The library emphasizes performance and compatibility with the broader Python data ecosystem, particularly pandas, while providing comprehensive support for parquet format features.

Capabilities

Reading Parquet Files

Core functionality for reading parquet files into pandas DataFrames, with support for selective column reading, filtering, and efficient memory usage through row group iteration.

class ParquetFile:
    def __init__(self, fn, verify=False, open_with=None, root=False, 
                 sep=None, fs=None, pandas_nulls=True, dtypes=None): ...
    def to_pandas(self, columns=None, categories=None, filters=[], 
                  index=None, row_filter=False, dtypes=None): ...
    def head(self, nrows, **kwargs): ...
    def iter_row_groups(self, filters=None, **kwargs): ...
    def count(self, filters=None, row_filter=False): ...
    def __getitem__(self, item): ...  # Row group selection
    def __len__(self): ...  # Number of row groups
    def read_row_group_file(self, rg, columns, categories, index=None, 
                            assign=None, partition_meta=None, row_filter=False): ...
    def write_row_groups(self, data, row_group_offsets=None, **kwargs): ...
    def remove_row_groups(self, rgs, **kwargs): ...
    def check_categories(self, cats): ...
    def pre_allocate(self, size, columns, categories, index, dtypes=None): ...

Reading Parquet Files

Writing Parquet Files

Comprehensive functionality for writing pandas DataFrames to parquet format with options for compression, partitioning, encoding, and metadata management.

def write(filename, data, row_group_offsets=None, compression=None, 
          file_scheme='hive', has_nulls=None, write_index=None,
          partition_on=[], append=False, object_encoding=None,
          fixed_text=None, times='int64', custom_metadata=None, 
          stats="auto", open_with=None, mkdirs=None): ...

def update_file_custom_metadata(fn, custom_metadata, open_with=None): ...

Writing Parquet Files

Schema and Types

Tools for working with parquet schemas, type conversions, and metadata management to ensure proper data representation and compatibility.

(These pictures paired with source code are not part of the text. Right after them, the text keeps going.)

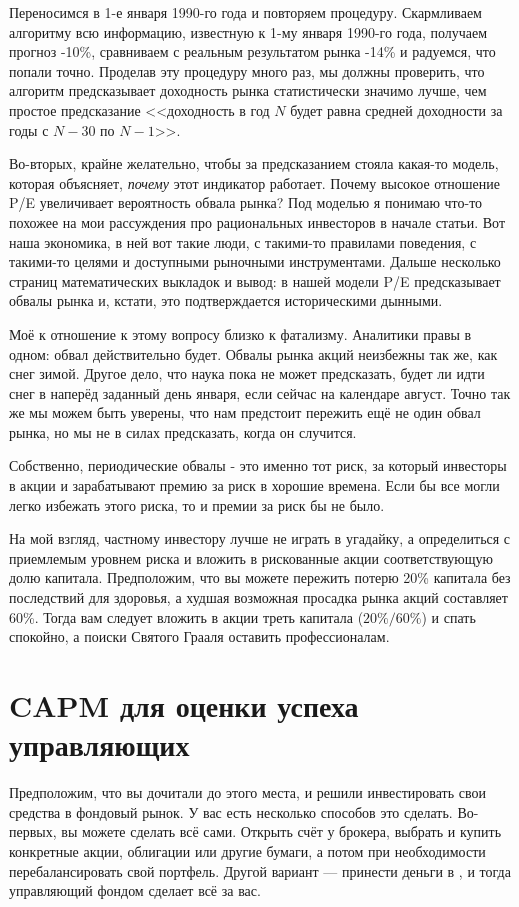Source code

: Переносимся в 1-е января 1990-го года и повторяем процедуру. Скармливаем алгоритму всю информацию, известную к 1-му января 1990-го года, получаем прогноз -10\%, сравниваем с реальным результатом рынка -14\% и радуемся, что попали точно. Проделав эту процедуру много раз, мы должны проверить, что алгоритм предсказывает доходность рынка статистически значимо лучше, чем простое предсказание <<доходность в год $N$ будет равна средней доходности за годы с $N-30$ по $N-1$>>.

Во-вторых, крайне желательно, чтобы за предсказанием стояла какая-то модель, которая объясняет, \emph{почему} этот индикатор работает. Почему высокое отношение P/E увеличивает вероятность обвала рынка? Под моделью я понимаю что-то похожее на мои рассуждения про рациональных инвесторов в начале статьи. Вот наша экономика, в ней вот такие люди, с такими-то правилами поведения, с такими-то целями и доступными рыночными инструментами. Дальше несколько страниц математических выкладок и вывод: в нашей модели P/E предсказывает обвалы рынка и, кстати, это подтверждается историческими дынными.

Моё к отношение к этому вопросу близко к фатализму. Аналитики правы в одном: обвал действительно будет. Обвалы рынка акций неизбежны так же, как снег зимой. Другое дело, что наука пока не может предсказать, будет ли идти снег в наперёд заданный день января, если сейчас на календаре август. Точно так же мы можем быть уверены, что нам предстоит пережить ещё не один обвал рынка, но мы не в силах предсказать, когда он случится.

Собственно, периодические обвалы - это именно тот риск, за который инвесторы в акции и зарабатывают премию за риск в хорошие времена. Если бы все могли легко избежать этого риска, то и премии за риск бы не было.

На мой взгляд, частному инвестору лучше не играть в угадайку, а определиться с приемлемым уровнем риска и вложить в рискованные акции соответствующую долю капитала. Предположим, что вы можете пережить потерю 20\% капитала без последствий для здоровья, а худшая возможная просадка рынка акций составляет 60\%. Тогда вам следует вложить в акции треть капитала ($20\%/60\%$) и спать спокойно, а поиски Святого Грааля оставить профессионалам.

\section{CAPM для оценки успеха управляющих}

Предположим, что вы дочитали до этого места, и решили инвестировать свои средства в фондовый рынок. У вас есть несколько способов это сделать. Во-первых, вы можете сделать всё сами. Открыть счёт у брокера, выбрать и купить конкретные акции, облигации или другие бумаги, а потом при необходимости перебалансировать свой портфель. Другой вариант --- принести деньги в , и тогда управляющий фондом сделает всё за вас.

def find_type(data, fixed_text=None, object_encoding=None, 
              times='int64', is_index=None): ...
def convert(data, se): ...

class SchemaHelper:
    def __init__(self, schema_elements): ...
    def schema_element(self, name): ...
    def is_required(self, name): ...
    def max_repetition_level(self, parts): ...
    def max_definition_level(self, parts): ...

Schema and Types

Dataset Management

Advanced features for working with partitioned datasets, including reading from and writing to multi-file parquet collections with directory-based partitioning.

def merge(file_list, verify_schema=True, open_with=None, root=False): ...

def metadata_from_many(file_list, verify_schema=False, open_with=None,
                       root=False, fs=None): ...

Dataset Management

Common Types

class ParquetException(Exception):
    """Generic Exception related to unexpected data format when reading parquet file."""

# File scheme options
FileScheme = Literal['simple', 'hive', 'drill', 'flat', 'empty', 'mixed']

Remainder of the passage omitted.